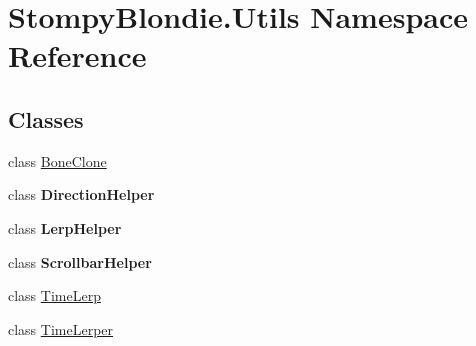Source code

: \hypertarget{namespace_stompy_blondie_1_1_utils}{}\section{Stompy\+Blondie.\+Utils Namespace Reference}
\label{namespace_stompy_blondie_1_1_utils}
\subsection*{Classes}
\begin{DoxyCompactItemize}
\item 
class \mbox{\hyperlink{class_stompy_blondie_1_1_utils_1_1_bone_clone}{Bone\+Clone}}
\item 
class {\bfseries Direction\+Helper}
\item 
class {\bfseries Lerp\+Helper}
\item 
class {\bfseries Scrollbar\+Helper}
\item 
class \mbox{\hyperlink{class_stompy_blondie_1_1_utils_1_1_time_lerp}{Time\+Lerp}}
\item 
class \mbox{\hyperlink{class_stompy_blondie_1_1_utils_1_1_time_lerper}{Time\+Lerper}}
\end{DoxyCompactItemize}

☆ ☆ ☆ ☆ ☆ ☆ ☆

PROBLEM STATEMENT.
Exactly as they stand, retype all the entries, but omit the pictures.

EXERCISE ANSWER.
Source code

: \hypertarget{namespace_stompy_blondie_1_1_utils}{}\section{Stompy\+Blondie.\+Utils Namespace Reference}
\label{namespace_stompy_blondie_1_1_utils}
\subsection*{Classes}
\begin{DoxyCompactItemize}
\item 
class \mbox{\hyperlink{class_stompy_blondie_1_1_utils_1_1_bone_clone}{Bone\+Clone}}
\item 
class {\bfseries Direction\+Helper}
\item 
class {\bfseries Lerp\+Helper}
\item 
class {\bfseries Scrollbar\+Helper}
\item 
class \mbox{\hyperlink{class_stompy_blondie_1_1_utils_1_1_time_lerp}{Time\+Lerp}}
\item 
class \mbox{\hyperlink{class_stompy_blondie_1_1_utils_1_1_time_lerper}{Time\+Lerper}}
\end{DoxyCompactItemize}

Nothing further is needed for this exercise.